> Required action: Within the entries that follow, show each line where the word "Drone" occurs.
┌──
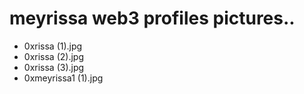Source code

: # meyrissa web3 profiles pictures..
- 0xrissa (1).jpg
- 0xrissa (2).jpg
- 0xrissa (3).jpg
- 0xmeyrissa1 (1).jpg
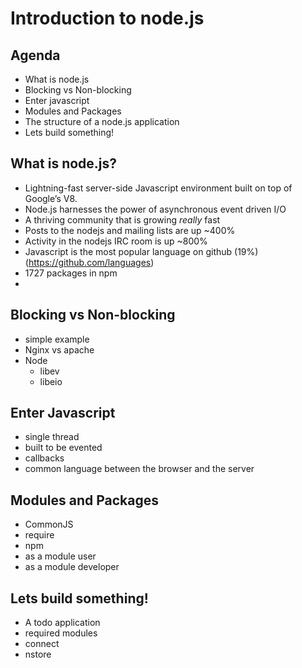 # Introduction to node.js

## Agenda

 * What is node.js
 * Blocking vs Non-blocking
 * Enter javascript
 * Modules and Packages
 * The structure of a node.js application
 * Lets build something!

## What is node.js?
 * Lightning-fast server-side Javascript environment built on top of Google’s V8.
 * Node.js harnesses the power of asynchronous event driven I/O
 * A thriving community that is growing _really_ fast
  * Posts to the nodejs and mailing lists are up ~400%
  * Activity in the nodejs IRC room is up ~800%
  * Javascript is the most popular language on github (19%) (https://github.com/languages)
  * 1727 packages in npm
 *

## Blocking vs Non-blocking
 
 * simple example
 * Nginx vs apache
 * Node
   * libev
   * libeio

## Enter Javascript
 * single thread
 * built to be evented
 * callbacks
 * common language between the browser and the server

## Modules and Packages

 * CommonJS
 * require
 * npm
  * as a module user
  * as a module developer

## Lets build something!
 * A todo application
 * required modules
  * connect
  * nstore
 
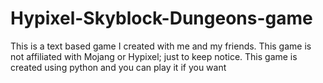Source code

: # Hypixel-Skyblock-Dungeons-game
This is a text based game I created with me and my friends. This game is not affiliated with Mojang or Hypixel; just to keep notice. This game is created using python and you can play it if you want
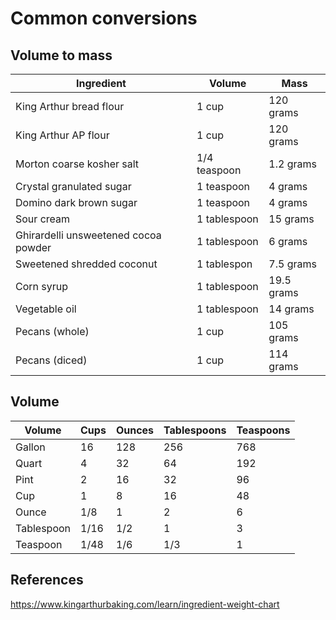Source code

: 
# Common conversions
## Volume to mass
| Ingredient                           | Volume       | Mass       |
| ------------------------------------ | ------------ | ---------- |
| King Arthur bread flour              | 1 cup        | 120 grams  |
| King Arthur AP flour                 | 1 cup        | 120 grams  |
| Morton coarse kosher salt            | 1/4 teaspoon | 1.2 grams  |
| Crystal granulated sugar             | 1 teaspoon   | 4 grams    |
| Domino dark brown sugar              | 1 teaspoon   | 4 grams    |
| Sour cream                           | 1 tablespoon | 15 grams   |
| Ghirardelli unsweetened cocoa powder | 1 tablespoon | 6 grams    |
| Sweetened shredded coconut           | 1 tablespon  | 7.5 grams  |
| Corn syrup                           | 1 tablespoon | 19.5 grams |
| Vegetable oil                        | 1 tablespoon | 14 grams   |
| Pecans (whole)                       | 1 cup        | 105 grams  |
| Pecans (diced)                       | 1 cup        | 114 grams  |

## Volume
| Volume     | Cups | Ounces | Tablespoons | Teaspoons |
| ---------- | ---- | ------ | ----------- | --------- |
| Gallon     | 16   | 128    | 256         | 768       |
| Quart      | 4    | 32     | 64          | 192       |
| Pint       | 2    | 16     | 32          | 96        |
| Cup        | 1    | 8      | 16          | 48        |
| Ounce      | 1/8  | 1      | 2           | 6         |
| Tablespoon | 1/16 | 1/2    | 1           | 3         |
| Teaspoon   | 1/48 | 1/6    | 1/3         | 1         |
## References
https://www.kingarthurbaking.com/learn/ingredient-weight-chart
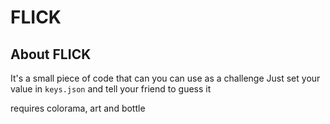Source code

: # FLICK

## About FLICK
It's a small piece of code that can you can use as a challenge
Just set your value in `keys.json` and tell your friend to guess it 

requires colorama, art and bottle
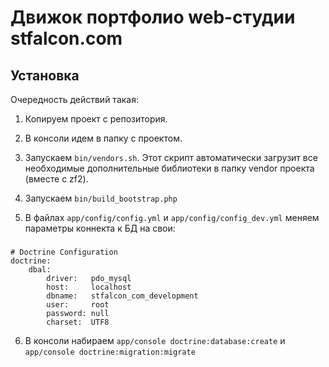 Движок портфолио web-студии stfalcon.com
========================================

Установка
---------

Очередность действий такая:
1. Копируем проект с репозитория.

2. В консоли идем в папку с проектом.

3. Запускаем `bin/vendors.sh`. Этот скрипт автоматически загрузит все необходимые дополнительные библиотеки в папку vendor проекта (вместе с zf2).

4. Запускаем `bin/build_bootstrap.php`

5. В файлах `app/config/config.yml` и `app/config/config_dev.yml` меняем параметры коннекта к БД на свои:
###
    # Doctrine Configuration
    doctrine:
        dbal:
            driver:   pdo_mysql
            host:     localhost
            dbname:   stfalcon_com_development
            user:     root
            password: null
            charset:  UTF8

6. В консоли набираем `app/console doctrine:database:create` и `app/console doctrine:migration:migrate`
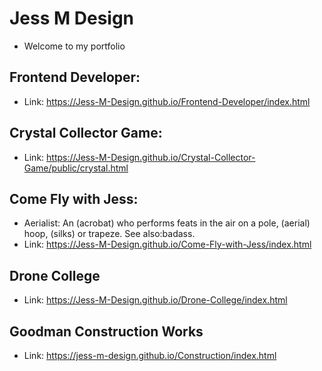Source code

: # Jess M Design

- Welcome to my portfolio

## Frontend Developer:
- Link: https://Jess-M-Design.github.io/Frontend-Developer/index.html

## Crystal Collector Game:
- Link: https://Jess-M-Design.github.io/Crystal-Collector-Game/public/crystal.html

## Come Fly with Jess:
- Aerialist: An (acrobat) who performs feats in the air on a pole, (aerial) hoop, (silks) or trapeze. See also:badass.
- Link: https://Jess-M-Design.github.io/Come-Fly-with-Jess/index.html

## Drone College
- Link: https://Jess-M-Design.github.io/Drone-College/index.html

## Goodman Construction Works
- Link: https://jess-m-design.github.io/Construction/index.html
└──
> Answer below:
## Drone College
- Link: https://Jess-M-Design.github.io/Drone-College/index.html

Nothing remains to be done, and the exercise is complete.